Scene Change Detection is a challenging task in computer vision and robotics that aims to identify differences between two images of the same scene captured at different times. Traditional change detection methods rely on training models that take these image pairs as input and estimate the changes, which requires large amounts of annotated data, a costly and time-consuming process. To overcome this, we propose ZeroSCD, a zero-shot scene change detection framework that eliminates the need for training. ZeroSCD leverages pre-existing models for place recognition and semantic segmentation, utilizing their features and outputs to perform change detection. In this framework, features extracted from the place recognition model are used to estimate correspondences and detect changes between the two images. These are then combined with segmentation results from the semantic segmentation model to precisely delineate the boundaries of the detected changes. Extensive experiments on benchmark datasets demonstrate that ZeroSCD outperforms several state-of-the-art methods in change detection accuracy, despite not being trained on any of the benchmark datasets, proving its effectiveness and adaptability across different scenarios.
Paper Structure (19 sections, 3 equations, 4 figures, 3 tables)
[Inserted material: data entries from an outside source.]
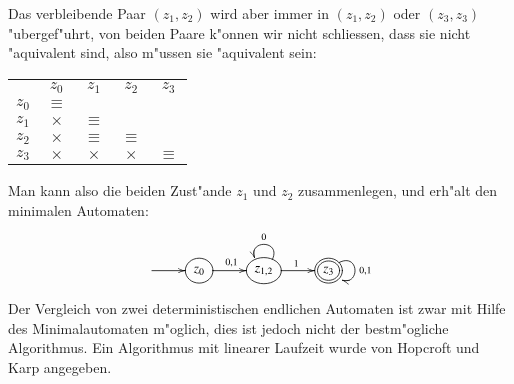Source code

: Das verbleibende Paar $(z_1,z_2)$ wird aber immer in $(z_1,z_2)$ 
oder $(z_3,z_3)$ "ubergef"uhrt, von beiden Paare k"onnen wir nicht
schliessen, dass sie nicht "aquivalent sind, also m"ussen sie "aquivalent
sein:
\begin{center}
\begin{tabular}{ccccc}
     &$z_0$   &$z_1$   &$z_2$   &$z_3$   \\
$z_0$&$\equiv$&        &        &        \\
$z_1$&$\times$&$\equiv$&        &        \\
$z_2$&$\times$&$\equiv$&$\equiv$&        \\
$z_3$&$\times$&$\times$&$\times$&$\equiv$
\end{tabular}
\end{center}
Man kann also die beiden Zust"ande $z_1$ und $z_2$ zusammenlegen,
und erh"alt den minimalen Automaten:
\[
\entrymodifiers={++[o][F]}
\xymatrix{
*+\txt{} \ar[r]
	&{z_0}\ar[r]^{0,1} 
		&{z_{1,2}}\ar@(ur,ul)_{0}\ar[r]^1
			&*++[o][F=]{z_3}\ar@(ur,dr)^{0,1}
}
\]

Der Vergleich von zwei deterministischen endlichen Automaten ist zwar
mit Hilfe des Minimalautomaten m"oglich, dies ist jedoch nicht der
bestm"ogliche Algorithmus.
Ein Algorithmus mit linearer Laufzeit wurde von Hopcroft und Karp
angegeben.

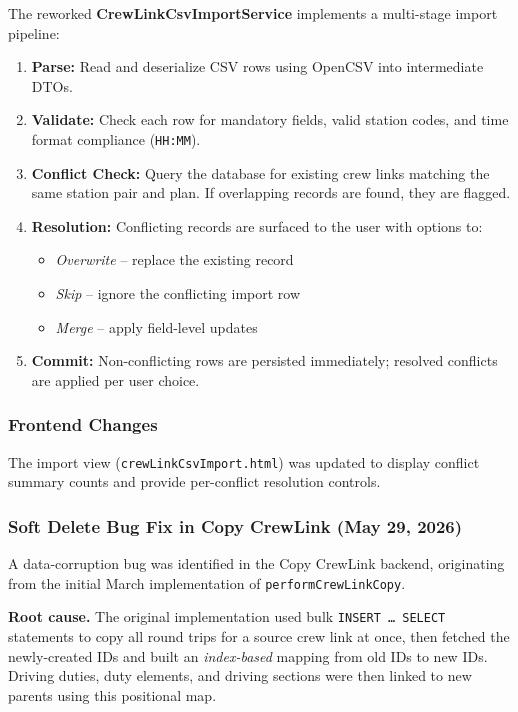 \documentclass[12pt,a4paper]{article}
\begin{document}
The reworked \textbf{CrewLinkCsvImportService} implements a multi-stage import
pipeline:

\begin{enumerate}[leftmargin=1.5em]
    \item \textbf{Parse:} Read and deserialize CSV rows using OpenCSV into
          intermediate DTOs.
    \item \textbf{Validate:} Check each row for mandatory fields, valid station
          codes, and time format compliance (\texttt{HH:MM}).
    \item \textbf{Conflict Check:} Query the database for existing crew links
          matching the same station pair and plan. If overlapping records are
          found, they are flagged.
    \item \textbf{Resolution:} Conflicting records are surfaced to the user
          with options to:
        \begin{itemize}
            \item \textit{Overwrite} -- replace the existing record
            \item \textit{Skip} -- ignore the conflicting import row
            \item \textit{Merge} -- apply field-level updates
        \end{itemize}
    \item \textbf{Commit:} Non-conflicting rows are persisted immediately;
          resolved conflicts are applied per user choice.
\end{enumerate}

\subsubsection{Frontend Changes}

The import view (\texttt{crewLinkCsvImport.html}) was updated to display
conflict summary counts and provide per-conflict resolution controls.

\subsubsection{Soft Delete Bug Fix in Copy CrewLink (May 29, 2026)}

A data-corruption bug was identified in the Copy CrewLink backend, originating
from the initial March implementation of \texttt{performCrewLinkCopy}.

\textbf{Root cause.} The original implementation used bulk \texttt{INSERT \ldots
SELECT} statements to copy all round trips for a source crew link at once, then
fetched the newly-created IDs and built an \textit{index-based} mapping from old
IDs to new IDs. Driving duties, duty elements, and driving sections were then
linked to new parents using this positional map.
\end{document}

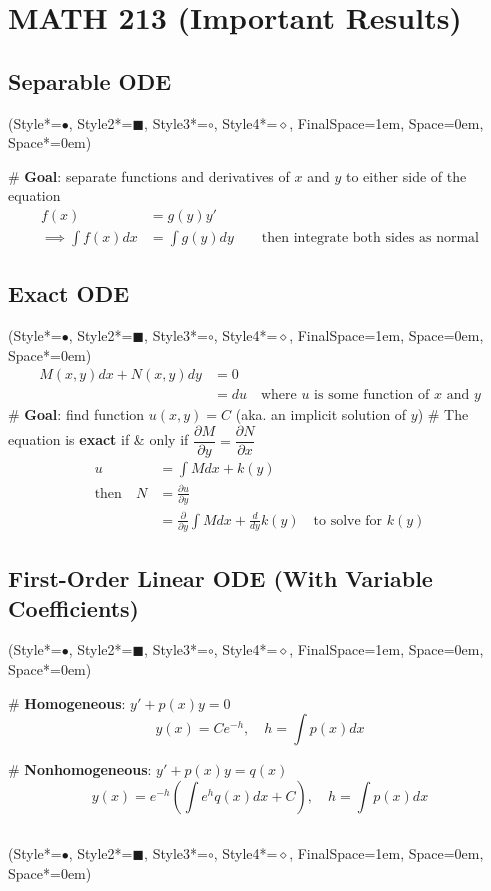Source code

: \documentclass[11pt, oneside]{article}
\newcommand*{\begineasylist}{\begin{easylist}[itemize]\ListProperties(Style*=$\bullet$\quad, Style2*=\tiny$\blacksquare$\quad, Style3*=$\circ$\quad, Style4*=$\diamond$\quad, FinalSpace=1em, Space=0em, Space*=0em)}
\begin{document}
\section*{MATH 213 (Important Results)}

\subsection*{Separable ODE}
\begineasylist

# \textbf{Goal}: separate functions and derivatives of $x$ and $y$ to either side of the equation
\begin{align*}
f(x) &= g(y)y'\\
\implies \int f(x)dx &= \int g(y)dy \qquad \text{then integrate both sides as normal}
\end{align*}

\end{easylist}
\subsection*{Exact ODE}
\begineasylist
\begin{align*}
M(x,y)dx + N(x,y)dy &= 0\\
&= du \quad \text{where $u$ is some function of $x$ and $y$}
\end{align*}
# \textbf{Goal}: find function $u(x,y) = C$ (aka. an implicit solution of $y$)
# The equation is \textbf{exact} if \& only if $\dfrac{\partial M}{\partial y} = \dfrac{\partial N}{\partial x}$
\begin{align*}
u &= \int Mdx + k(y)\\
\text{then} \quad N &= \frac{\partial u}{\partial y}\\
& = \frac{\partial}{\partial y} \int Mdx + \frac{d}{dy}k(y) \quad \text{to solve for $k(y)$}
\end{align*}


\end{easylist}
\subsection*{First-Order Linear ODE (With Variable Coefficients)}
\begineasylist

# \textbf{Homogeneous}: $y' + p(x)y = 0$
\[ y(x) = Ce^{-h}, \quad h = \int p(x)dx \]

# \textbf{Nonhomogeneous}: $y' + p(x)y = q(x)$
\[ y(x) = e^{-h}(\int e^hq(x)dx + C), \quad h = \int p(x)dx \]

\end{easylist}
\subsection*{}
\begineasylist

\end{easylist}
\end{document}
This paper contains 19 sections, 3 equations, 4 figures, 3 tables.

Figures (4)

  • Figure 1: Two images of the same location, taken before and after the construction of a roundabout, are shown. The areas where changes have occurred are highlighted with a red box. Detecting these changes related to the roundabout and signs is essential to ensure the map is updated for the safe navigation of autonomous vehicles.
  • Figure 2: Architecture of the ZeroSCD framework. In ZeroSCD the input images are passed through the image encoder and the patch embeddings are extracted. The homography between the two images is then computed based on the correspondences between the images. Based on the relation between the two images estimated using the homography, a coarse difference map is computed. This difference map identifies patches where changes have occurred. This difference map is then compared with the segmented output of SAM and the segments estimated by SAM that align with the coarse difference map are estimated. The summation of all the segments corresponding to changed regions yields the final change binary mask.
  • Figure 3: Binary change masks generated by our method on various VL-CMU-CD dataset along with the input images and the ground truth.
  • Figure 4: Binary change mask generated by our method for an image pair from the Tsunami dataset along with the input images and the ground truth.